What is needed — Every line of the data should be written out exactly, with the pictures left out.

Given records —

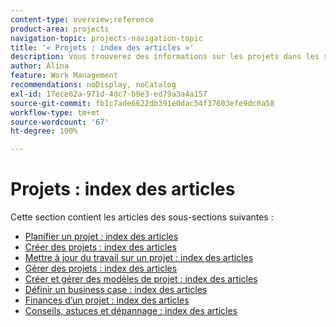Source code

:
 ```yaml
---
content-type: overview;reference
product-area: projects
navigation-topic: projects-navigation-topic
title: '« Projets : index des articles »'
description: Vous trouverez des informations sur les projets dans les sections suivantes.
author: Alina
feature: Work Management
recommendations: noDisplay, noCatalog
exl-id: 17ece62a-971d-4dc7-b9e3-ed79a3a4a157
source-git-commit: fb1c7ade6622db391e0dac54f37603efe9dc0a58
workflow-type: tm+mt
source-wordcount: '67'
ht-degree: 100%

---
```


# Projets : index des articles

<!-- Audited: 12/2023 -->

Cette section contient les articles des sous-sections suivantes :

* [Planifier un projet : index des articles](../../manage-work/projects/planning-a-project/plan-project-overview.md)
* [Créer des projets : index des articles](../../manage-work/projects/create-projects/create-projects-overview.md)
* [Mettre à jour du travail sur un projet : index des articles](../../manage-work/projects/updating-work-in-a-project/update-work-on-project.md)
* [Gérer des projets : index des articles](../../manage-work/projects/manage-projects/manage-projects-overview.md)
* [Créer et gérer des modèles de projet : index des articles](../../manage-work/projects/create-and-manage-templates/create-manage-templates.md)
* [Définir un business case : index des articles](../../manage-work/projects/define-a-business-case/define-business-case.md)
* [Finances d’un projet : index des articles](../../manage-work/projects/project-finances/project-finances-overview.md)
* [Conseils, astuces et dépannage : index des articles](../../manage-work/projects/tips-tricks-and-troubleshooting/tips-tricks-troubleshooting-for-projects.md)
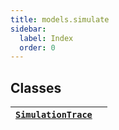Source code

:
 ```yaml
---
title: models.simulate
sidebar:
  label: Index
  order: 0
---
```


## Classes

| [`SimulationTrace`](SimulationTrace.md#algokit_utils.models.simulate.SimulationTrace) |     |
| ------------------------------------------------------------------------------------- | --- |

Response to the task —
Source code

:
 ```yaml
---
content-type: overview;reference
product-area: projects
navigation-topic: projects-navigation-topic
title: '« Projets : index des articles »'
description: Vous trouverez des informations sur les projets dans les sections suivantes.
author: Alina
feature: Work Management
recommendations: noDisplay, noCatalog
exl-id: 17ece62a-971d-4dc7-b9e3-ed79a3a4a157
source-git-commit: fb1c7ade6622db391e0dac54f37603efe9dc0a58
workflow-type: tm+mt
source-wordcount: '67'
ht-degree: 100%

---
```


# Projets : index des articles

<!-- Audited: 12/2023 -->

Cette section contient les articles des sous-sections suivantes :

* [Planifier un projet : index des articles](../../manage-work/projects/planning-a-project/plan-project-overview.md)
* [Créer des projets : index des articles](../../manage-work/projects/create-projects/create-projects-overview.md)
* [Mettre à jour du travail sur un projet : index des articles](../../manage-work/projects/updating-work-in-a-project/update-work-on-project.md)
* [Gérer des projets : index des articles](../../manage-work/projects/manage-projects/manage-projects-overview.md)
* [Créer et gérer des modèles de projet : index des articles](../../manage-work/projects/create-and-manage-templates/create-manage-templates.md)
* [Définir un business case : index des articles](../../manage-work/projects/define-a-business-case/define-business-case.md)
* [Finances d’un projet : index des articles](../../manage-work/projects/project-finances/project-finances-overview.md)
* [Conseils, astuces et dépannage : index des articles](../../manage-work/projects/tips-tricks-and-troubleshooting/tips-tricks-troubleshooting-for-projects.md)
Source code

:
 ```yaml
---
title: models.simulate
sidebar:
  label: Index
  order: 0
---
```


## Classes

| [`SimulationTrace`](SimulationTrace.md#algokit_utils.models.simulate.SimulationTrace) |     |
| ------------------------------------------------------------------------------------- | --- |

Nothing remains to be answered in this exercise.